— WHAT NEEDS TO BE DONE —
Tally the lines in the records underneath that contain the string "while", and state the figure by itself.
(Beginning of SUPPLIED MATERIAL)
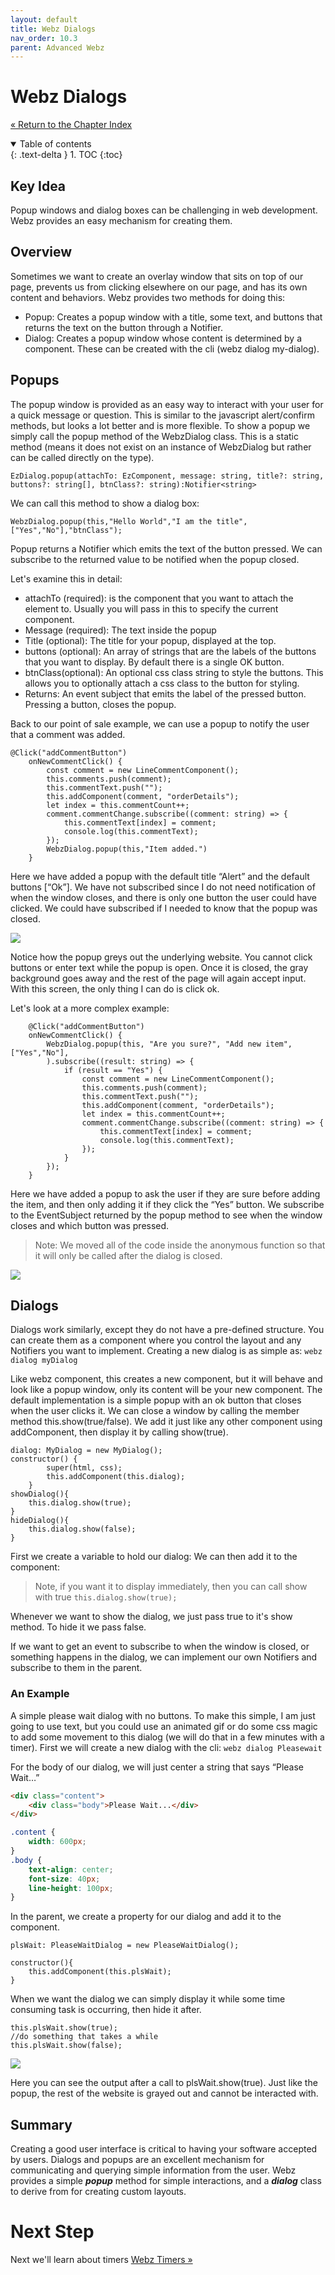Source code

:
 ```yaml
---
layout: default
title: Webz Dialogs
nav_order: 10.3
parent: Advanced Webz
---
```


# Webz Dialogs
[&laquo; Return to the Chapter Index](index.md)

<details open markdown="block">
  <summary>
    Table of contents
  </summary>
  {: .text-delta }
1. TOC
{:toc}
</details>

## Key Idea
Popup windows and dialog boxes can be challenging in web development.  Webz provides an easy mechanism for creating them.

## Overview
Sometimes we want to create an overlay window that sits on top of our page, prevents us from clicking elsewhere on our page, and has its own content and behaviors.
Webz provides two methods for doing this:
* Popup: Creates a popup window with a title, some text, and buttons that returns the text on the button through a Notifier.
* Dialog: Creates a popup window whose content is determined by a component.  These can be created with the cli (webz dialog my-dialog).

## Popups
The popup window is provided as an easy way to interact with your user for a quick message or question.  This is similar to the javascript alert/confirm methods, but looks a lot better and is more flexible.  To show a popup we simply call the popup method of the WebzDialog class.  This is a static method (means it does not exist on an instance of WebzDialog but rather can be called directly on the type).
```
EzDialog.popup(attachTo: EzComponent, message: string, title?: string, buttons?: string[], btnClass?: string):Notifier<string>
```
We can call this method to show a dialog box:
```
WebzDialog.popup(this,"Hello World","I am the title",["Yes","No"],"btnClass");
```
Popup returns a Notifier<string> which emits the text of the button pressed.
We can subscribe to the returned value to be notified when the popup closed.

Let's examine this in detail:
* attachTo (required): is the component that you want to attach the element to.  Usually you will pass in this to specify the current component.
* Message (required): The text inside the popup
* Title (optional): The title for your popup, displayed at the top.
* buttons (optional): An array of strings that are the labels of the buttons that you want to display.  By default there is a single OK button.
* btnClass(optional): An optional css class string to style the buttons.  This allows you to optionally attach a css class to the button for styling.
* Returns: An event subject that emits the label of the pressed button.  
Pressing a button, closes the popup.

Back to our point of sale example, we can use a popup to notify the user that a comment was added.
```
@Click("addCommentButton")
	onNewCommentClick() {
		const comment = new LineCommentComponent();
		this.comments.push(comment);
		this.commentText.push("");
		this.addComponent(comment, "orderDetails");
		let index = this.commentCount++;
		comment.commentChange.subscribe((comment: string) => {
			this.commentText[index] = comment;
			console.log(this.commentText);
		});
		WebzDialog.popup(this,"Item added.")
	}
```
Here we have added a popup with the default title “Alert” and the default buttons [“Ok”].
We have not subscribed since I do not need notification of when the window closes, and there is only one button the user could have clicked.
We could have subscribed if I needed to know that the popup was closed.

![](../../assets/images/webz_6.jpg)

Notice how the popup greys out the underlying website.  You cannot click buttons or enter text while the popup is open.
Once it is closed, the gray background goes away and the rest of the page will again accept input. 
With this screen, the only thing I can do is click ok.

Let's look at a more complex example:
```
	@Click("addCommentButton")
	onNewCommentClick() {
		WebzDialog.popup(this, "Are you sure?", "Add new item",["Yes","No"],
		).subscribe((result: string) => {
			if (result == "Yes") {
				const comment = new LineCommentComponent();
				this.comments.push(comment);
				this.commentText.push("");
				this.addComponent(comment, "orderDetails");
				let index = this.commentCount++;
				comment.commentChange.subscribe((comment: string) => {
					this.commentText[index] = comment;
					console.log(this.commentText);
				});
			}
		});
	}
```

Here we have added a popup to ask the user if they are sure before adding the item, and then only adding it if they click the “Yes” button.
We subscribe to the EventSubject returned by the popup method to see when the window closes and which button was pressed.

> Note: We moved all of the code inside the anonymous function so that it will only be called after the dialog is closed.

![](../../assets/images/webz_7.jpg)

## Dialogs

Dialogs work similarly, except they do not have a pre-defined structure.  You can create them as a component where you control the layout and any Notifiers you want to implement.
Creating a new dialog is as simple as: ```webz dialog myDialog```

Like webz component, this creates a new component, but it will behave and look like a popup window, only its content will be your new component.
The default implementation is a simple popup with an ok button that closes when the user clicks it.  We can close a window by calling the member method this.show(true/false).
We add it just like any other component using addComponent, then display it by calling show(true).

```
dialog: MyDialog = new MyDialog();
constructor() {
		super(html, css);
		this.addComponent(this.dialog);
	}
showDialog(){
	this.dialog.show(true);
}
hideDialog(){
	this.dialog.show(false);
}
```

First we create a variable to hold our dialog:
We can then add it to the component:

> Note, if you want it to display immediately, then you can call show with true ```this.dialog.show(true);```

Whenever we want to show the dialog, we just pass true to it's show method.  To hide it we pass false.

If we want to get an event to subscribe to when the window is closed, or something happens in the dialog, we can implement our own Notifiers and subscribe to them in the parent.

### An Example
A simple please wait dialog with no buttons.
To make this simple, I am just going to use text, but you could use an animated gif or do some css magic to add some movement to this dialog (we will do that in a few minutes with a timer).
First we will create a new dialog with the cli: ```webz dialog Pleasewait```

For the body of our dialog, we will just center a string that says “Please Wait…”
```html
<div class="content">
	<div class="body">Please Wait...</div>
</div>
```
```css
.content {
	width: 600px;
}
.body {
	text-align: center;
	font-size: 40px;
	line-height: 100px;
}
```
In the parent, we create a property for our dialog and add it to the component.
```
plsWait: PleaseWaitDialog = new PleaseWaitDialog();

constructor(){
	this.addComponent(this.plsWait);
}
```
When we want the dialog we can simply display it while some time consuming task is occurring, then hide it after.
```
this.plsWait.show(true);
//do something that takes a while
this.plsWait.show(false);
```

![](../../assets/images/webz_7.jpg)

Here you can see the output after a call to plsWait.show(true).
Just like the popup, the rest of the website is grayed out and cannot be interacted with.

## Summary
Creating a good user interface is critical to having your software accepted by users.  Dialogs and popups are an excellent mechanism for communicating and querying simple information from the user.  Webz provides a simple ***popup*** method for simple interactions, and a ***dialog*** class to derive from for creating custom layouts.

# Next Step

Next we'll learn about timers  [Webz Timers &raquo;](../10-webz-advanced/timers.md)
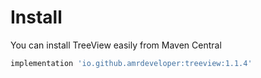 # Install

You can install TreeView easily from Maven Central

```groovy
implementation 'io.github.amrdeveloper:treeview:1.1.4'
```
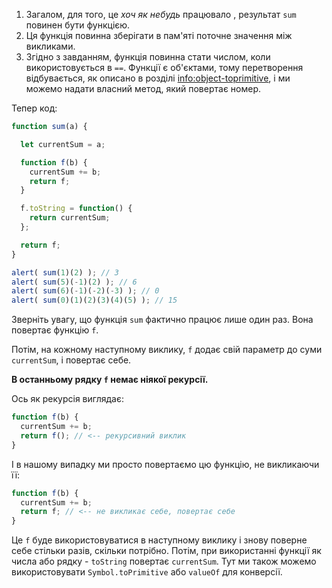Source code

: 
1. Загалом, для того, це *хоч як небудь* працювало , результат `sum` повинен бути функцією.
2. Ця функція повинна зберігати в пам'яті поточне значення між викликами.
3. Згідно з завданням, функція повинна стати числом, коли використовується в `==`. Функції є об'єктами, тому перетворення відбувається, як описано в розділі <info:object-toprimitive>, і ми можемо надати власний метод, який повертає номер.

Тепер код:

```js demo run
function sum(a) {

  let currentSum = a;

  function f(b) {
    currentSum += b;
    return f;
  }

  f.toString = function() {
    return currentSum;
  };

  return f;
}

alert( sum(1)(2) ); // 3
alert( sum(5)(-1)(2) ); // 6
alert( sum(6)(-1)(-2)(-3) ); // 0
alert( sum(0)(1)(2)(3)(4)(5) ); // 15
```

Зверніть увагу, що функція `sum` фактично працює лише один раз. Вона повертає функцію `f`.

Потім, на кожному наступному виклику, `f` додає свій параметр до суми `currentSum`, і повертає себе.

**В останньому рядку `f` немає ніякої рекурсії.**

Ось як рекурсія виглядає:

```js
function f(b) {
  currentSum += b;
  return f(); // <-- рекурсивний виклик
}
```

І в нашому випадку ми просто повертаємо цю функцію, не викликаючи її:

```js
function f(b) {
  currentSum += b;
  return f; // <-- не викликає себе, повертає себе
}
```

Це `f` буде використовуватися в наступному виклику і знову поверне себе стільки разів, скільки потрібно. Потім, при використанні функції як числа або рядку - `toString` повертає `currentSum`. Тут ми також можемо використовувати `Symbol.toPrimitive` або `valueOf` для конверсії.
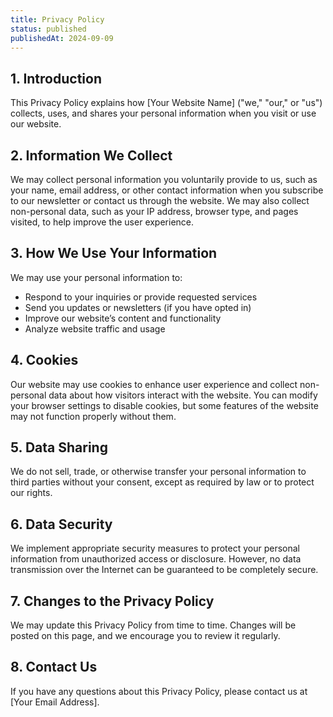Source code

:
 ```yaml
---
title: Privacy Policy
status: published
publishedAt: 2024-09-09
---
```


## 1. Introduction

This Privacy Policy explains how [Your Website Name] ("we," "our," or "us") collects, uses, and shares your personal information when you visit or use our website.

## 2. Information We Collect

We may collect personal information you voluntarily provide to us, such as your name, email address, or other contact information when you subscribe to our newsletter or contact us through the website. We may also collect non-personal data, such as your IP address, browser type, and pages visited, to help improve the user experience.

## 3. How We Use Your Information

We may use your personal information to:

- Respond to your inquiries or provide requested services
- Send you updates or newsletters (if you have opted in)
- Improve our website’s content and functionality
- Analyze website traffic and usage

## 4. Cookies

Our website may use cookies to enhance user experience and collect non-personal data about how visitors interact with the website. You can modify your browser settings to disable cookies, but some features of the website may not function properly without them.

## 5. Data Sharing

We do not sell, trade, or otherwise transfer your personal information to third parties without your consent, except as required by law or to protect our rights.

## 6. Data Security

We implement appropriate security measures to protect your personal information from unauthorized access or disclosure. However, no data transmission over the Internet can be guaranteed to be completely secure.

## 7. Changes to the Privacy Policy

We may update this Privacy Policy from time to time. Changes will be posted on this page, and we encourage you to review it regularly.

## 8. Contact Us

If you have any questions about this Privacy Policy, please contact us at [Your Email Address].
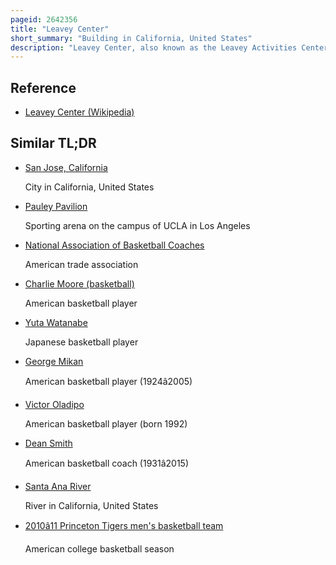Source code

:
 ```yaml
---
pageid: 2642356
title: "Leavey Center"
short_summary: "Building in California, United States"
description: "Leavey Center, also known as the Leavey Activities Center or occasionally by its old Nickname the Toso Pavilion, is Santa Clara University's Indoor Basketball Arena in Santa Clara, California. It is home to the Division I Basketball and volleyball Teams of Santa Clara University Broncos. It has hosted the West Coast Conference Men's Basketball Tournament Ten Times."
---
```


## Reference

- [Leavey Center (Wikipedia)](https://en.wikipedia.org/?curid=2642356)

## Similar TL;DR

- [San Jose, California](/tldr/en/san-jose-california)

  City in California, United States

- [Pauley Pavilion](/tldr/en/pauley-pavilion)

  Sporting arena on the campus of UCLA in Los Angeles

- [National Association of Basketball Coaches](/tldr/en/national-association-of-basketball-coaches)

  American trade association

- [Charlie Moore (basketball)](/tldr/en/charlie-moore-basketball)

  American basketball player

- [Yuta Watanabe](/tldr/en/yuta-watanabe)

  Japanese basketball player

- [George Mikan](/tldr/en/george-mikan)

  American basketball player (1924â2005)

- [Victor Oladipo](/tldr/en/victor-oladipo)

  American basketball player (born 1992)

- [Dean Smith](/tldr/en/dean-smith)

  American basketball coach (1931â2015)

- [Santa Ana River](/tldr/en/santa-ana-river)

  River in California, United States

- [2010â11 Princeton Tigers men's basketball team](/tldr/en/201011-princeton-tigers-mens-basketball-team)

  American college basketball season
(End of SUPPLIED MATERIAL)
— RESPONSE BELOW —
3